We used a backoff retry strategy, retrying after 1 minute, then 1 hour, then 3 hours, etc. This type of strategy works well to handle failures that are due to unexpected system related errors. But what about failures that are due to bugs in the code? To solve this, one of my colleagues suggested adding one more retry after 30 hours. This would give us time to fix any bugs, and the failures would be retired automatically instead of requiring manual retriggering.

Disaster recovery - the code that we wrote with the hopes that it will never be used

When undertaking a migration of this nature, it is important to understand the impact of what happens if things go wrong. Do you have the ability to easily undo / rollback?

We wanted to make sure that in the case of a disaster we had a mechanism that would help us to restore things to how they were before. Due to the complexities of the data that was being migrated, this was not a simple case of undoing the change, it basically meant doing the entire migration logic in reverse.

We implemented this, but it came with the same complexities as the migration itself, and therefore did not really guarantee the ability to restore to the previous state. Fortunately, we did not need it.

Monitoring and Alerts

In order to know the status of the migrations and to be able to troubleshoot, we made sure to log enough data during the entire migration process. These logs were used to create an informative dashboard which gave us an overview and allowed for easy monitoring of what was happening during the migration, including migration rates, error rates, db lags, etc. Using this dashboard, we were able to identify and act, as soon as possible, on any issues that occurred.

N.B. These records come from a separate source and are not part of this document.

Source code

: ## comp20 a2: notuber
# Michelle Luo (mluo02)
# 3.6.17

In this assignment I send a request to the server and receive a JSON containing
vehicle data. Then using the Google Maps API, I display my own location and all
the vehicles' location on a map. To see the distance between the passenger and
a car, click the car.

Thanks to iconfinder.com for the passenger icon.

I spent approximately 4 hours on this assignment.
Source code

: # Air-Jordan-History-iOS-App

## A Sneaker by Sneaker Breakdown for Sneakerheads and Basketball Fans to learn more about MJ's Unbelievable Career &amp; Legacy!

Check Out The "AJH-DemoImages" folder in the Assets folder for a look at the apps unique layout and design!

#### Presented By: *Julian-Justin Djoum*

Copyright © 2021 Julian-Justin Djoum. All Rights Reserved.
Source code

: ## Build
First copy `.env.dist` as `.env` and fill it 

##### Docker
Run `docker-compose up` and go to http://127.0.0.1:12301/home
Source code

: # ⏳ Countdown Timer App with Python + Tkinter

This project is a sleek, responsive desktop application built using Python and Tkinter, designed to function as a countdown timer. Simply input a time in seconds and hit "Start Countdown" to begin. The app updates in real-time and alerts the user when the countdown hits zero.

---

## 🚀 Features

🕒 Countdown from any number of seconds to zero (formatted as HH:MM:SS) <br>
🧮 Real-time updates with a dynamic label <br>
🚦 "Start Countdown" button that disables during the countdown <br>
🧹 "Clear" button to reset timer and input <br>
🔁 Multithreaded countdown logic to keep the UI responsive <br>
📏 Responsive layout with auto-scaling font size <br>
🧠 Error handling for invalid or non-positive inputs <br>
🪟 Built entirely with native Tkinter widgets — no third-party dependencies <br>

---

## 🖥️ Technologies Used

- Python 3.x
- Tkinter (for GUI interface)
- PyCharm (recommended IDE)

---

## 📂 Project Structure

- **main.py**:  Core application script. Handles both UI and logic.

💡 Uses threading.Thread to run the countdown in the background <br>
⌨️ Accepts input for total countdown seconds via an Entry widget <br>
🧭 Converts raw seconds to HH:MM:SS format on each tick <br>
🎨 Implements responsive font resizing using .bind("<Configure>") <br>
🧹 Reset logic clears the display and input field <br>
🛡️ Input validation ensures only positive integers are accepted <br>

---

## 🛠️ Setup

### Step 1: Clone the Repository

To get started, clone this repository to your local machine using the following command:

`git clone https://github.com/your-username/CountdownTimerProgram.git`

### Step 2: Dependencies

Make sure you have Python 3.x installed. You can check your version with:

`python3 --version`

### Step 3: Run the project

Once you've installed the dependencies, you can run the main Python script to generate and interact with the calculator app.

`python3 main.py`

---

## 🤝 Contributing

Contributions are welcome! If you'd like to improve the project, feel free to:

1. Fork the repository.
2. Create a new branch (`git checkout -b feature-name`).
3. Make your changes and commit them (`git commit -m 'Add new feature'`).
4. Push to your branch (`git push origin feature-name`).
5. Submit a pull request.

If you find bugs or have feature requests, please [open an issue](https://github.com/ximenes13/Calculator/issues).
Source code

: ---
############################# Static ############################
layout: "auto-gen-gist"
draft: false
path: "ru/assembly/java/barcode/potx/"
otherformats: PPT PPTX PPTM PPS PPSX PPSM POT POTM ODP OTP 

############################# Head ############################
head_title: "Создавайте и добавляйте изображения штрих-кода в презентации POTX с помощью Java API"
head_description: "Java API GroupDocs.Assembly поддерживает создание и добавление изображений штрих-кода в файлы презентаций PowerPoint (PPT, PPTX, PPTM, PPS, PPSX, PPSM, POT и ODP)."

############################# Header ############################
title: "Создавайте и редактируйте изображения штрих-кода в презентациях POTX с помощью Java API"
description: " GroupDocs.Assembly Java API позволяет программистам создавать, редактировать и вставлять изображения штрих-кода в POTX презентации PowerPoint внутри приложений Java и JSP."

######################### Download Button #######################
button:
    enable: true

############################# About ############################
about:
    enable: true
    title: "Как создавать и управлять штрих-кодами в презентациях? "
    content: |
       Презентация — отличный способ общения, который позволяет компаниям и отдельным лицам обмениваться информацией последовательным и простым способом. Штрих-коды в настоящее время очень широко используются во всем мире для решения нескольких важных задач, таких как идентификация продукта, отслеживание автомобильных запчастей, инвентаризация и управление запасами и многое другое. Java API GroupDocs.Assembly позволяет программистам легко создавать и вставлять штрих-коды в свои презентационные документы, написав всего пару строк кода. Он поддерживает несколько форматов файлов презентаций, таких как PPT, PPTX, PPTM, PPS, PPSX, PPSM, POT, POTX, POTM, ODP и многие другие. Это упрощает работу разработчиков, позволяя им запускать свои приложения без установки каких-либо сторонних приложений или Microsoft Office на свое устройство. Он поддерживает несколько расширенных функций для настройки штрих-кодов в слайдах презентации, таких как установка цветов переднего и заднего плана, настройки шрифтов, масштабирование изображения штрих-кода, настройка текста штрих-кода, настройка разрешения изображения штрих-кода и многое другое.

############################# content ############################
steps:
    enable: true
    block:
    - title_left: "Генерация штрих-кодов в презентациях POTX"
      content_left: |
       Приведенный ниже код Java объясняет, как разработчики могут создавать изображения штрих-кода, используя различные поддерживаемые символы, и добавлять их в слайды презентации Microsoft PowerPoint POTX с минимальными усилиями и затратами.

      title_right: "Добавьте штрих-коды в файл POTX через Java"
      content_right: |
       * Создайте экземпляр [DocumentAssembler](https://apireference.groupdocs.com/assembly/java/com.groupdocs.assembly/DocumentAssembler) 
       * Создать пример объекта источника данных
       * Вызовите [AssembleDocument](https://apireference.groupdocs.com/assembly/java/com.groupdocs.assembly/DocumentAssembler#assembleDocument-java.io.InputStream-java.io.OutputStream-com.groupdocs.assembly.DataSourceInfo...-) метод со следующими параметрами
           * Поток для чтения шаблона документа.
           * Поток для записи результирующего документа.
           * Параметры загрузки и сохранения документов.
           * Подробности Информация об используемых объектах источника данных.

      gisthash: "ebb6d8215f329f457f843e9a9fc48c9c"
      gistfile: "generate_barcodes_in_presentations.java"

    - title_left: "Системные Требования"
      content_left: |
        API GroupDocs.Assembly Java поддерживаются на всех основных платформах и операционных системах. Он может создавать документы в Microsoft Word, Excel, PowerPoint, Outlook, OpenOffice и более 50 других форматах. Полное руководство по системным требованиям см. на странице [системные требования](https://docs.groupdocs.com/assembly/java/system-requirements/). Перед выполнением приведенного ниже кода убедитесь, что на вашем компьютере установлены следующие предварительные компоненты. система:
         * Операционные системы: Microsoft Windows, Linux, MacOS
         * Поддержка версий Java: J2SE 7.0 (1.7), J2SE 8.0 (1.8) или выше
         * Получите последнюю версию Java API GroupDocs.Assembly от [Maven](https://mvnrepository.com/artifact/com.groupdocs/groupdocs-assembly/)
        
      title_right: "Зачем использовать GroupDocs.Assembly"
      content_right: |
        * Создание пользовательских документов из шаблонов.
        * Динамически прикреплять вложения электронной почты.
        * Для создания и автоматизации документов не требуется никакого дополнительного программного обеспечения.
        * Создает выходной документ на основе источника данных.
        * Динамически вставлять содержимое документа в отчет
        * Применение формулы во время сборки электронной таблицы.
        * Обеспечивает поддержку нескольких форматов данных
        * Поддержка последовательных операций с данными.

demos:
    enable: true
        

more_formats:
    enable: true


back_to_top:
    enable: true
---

We also created many BI driven alerts, which check for data inconsistencies, and give us daily reports of any inconsistencies that need to be fixed.

Lessons Learned

Of course the process did not always go as smoothly as planned, and we had many bumps along the way. I will share some of the issues that we experienced, and the lessons learned:

When it comes to database connections, sometimes less is more: We had a case where we started a migration, this triggered many events for all the newly created plans. One of our consumers autoscaled in order to handle the load. This consumer was configured to have a large number of database connections per instance, so as it autoscaled, it created more and more database connections, eventually choking the entire database cluster and bringing down other applications at the same time. When we realized this was happening, we immediately stopped the migration, giving the database time to recover. The fix was to reduce the number of database connections in the pool and also reduce the maximum number of instances that autoscaling would add.
Be cautious of the “read your own writes” issue: The “read your own writes” is a well known problem that occurs when you write to the database and then immediately try to read that data. However, the read is done with a readonly connection which reads from a replica that is still not updated, resulting in an inconsistent read. During the migration, we experienced a significant increase in this type of problem, where consumers in a different microservice would get stale reads because they processed an event before the read replica was fully updated. This happens because of increased load on the database, causing replication lags. To avoid this problem, it’s best to include all necessary data in the event itself, so that the consumer doesn’t have to perform a read at all. Another option that works in some cases is to force consistent reads by reading from the master. This has some performance considerations and is not usually recommended.
Consumer lags: During migration, many events are triggered. If the consumers cannot process the messages quickly enough, queues start to build up, causing delays in the handling of actual new messages which are not related to the migration. One way to solve this, is to control the migration throughput, limiting the rate so that these consumer lags are kept to a minimum. Of course it also helps to configure consumers to autoscaling under load, so that they will add more instances to handle the increased traffic.
Performance issues are accelerated due to unnatural increase in load: Usually performance bottlenecks are something that slowly deteriorate with time as the size of the data grows. But when migrating huge amounts of data in a short space of time, these inefficiencies show up much quicker, and need to be attended to quickly. One of the cases that we found during our migration was related to incorrect database indexes, which lead to slow running queries. We had to pause the migration for a few days in order to consult with the DBA team and reindex the database with the correct indexes.
Communication of the rollout plan with all API clients: As mentioned previously, we chose to go with the requirement for our clients integrating with the new APIs, with a fallback to the old APIs. Unfortunately, this communication missed some teams, who only found out about the required changes when the migration was already underway, and the old APIs started to not return the expected data. To address this issue, it required prompt action by our team, working together with the affected teams. Retrospectively, this could have been avoided by choosing the option that ensured that the existing APIs continued to work, with some monitoring to know who is still calling these APIs, so that the changes would be communicated earlier instead of returning unexpected results.
Staggering size of the accounts: We realized early on in the process that the size of accounts needs to be randomized, and it is not good to have all the bigger accounts at the beginning of the batch. In one batch, this requirement was missed, leading to many issues. The root of the problem was that all these larger accounts started migrating in a short period of time, creating an unusually high load of Plan Migration Started events. This load basically put too much pressure on many resources including the database, and the Plan Migrator. An important lesson that we learned from this incident was the necessity of a “killer switch”. We realized that something was not right and stopped the batch. However, the events were already in the queue, and we had no way to stop those events from being processed or drain the queue. A “killer switch” would have allowed us to drain the queue of all these events, without causing further damage.
Race conditions: We experienced two types of race conditions, which were not necessarily related to the migration, but more a result of the fact that the new system is heavily based on events, and race conditions are one of the downsides of Event Driven Architecture.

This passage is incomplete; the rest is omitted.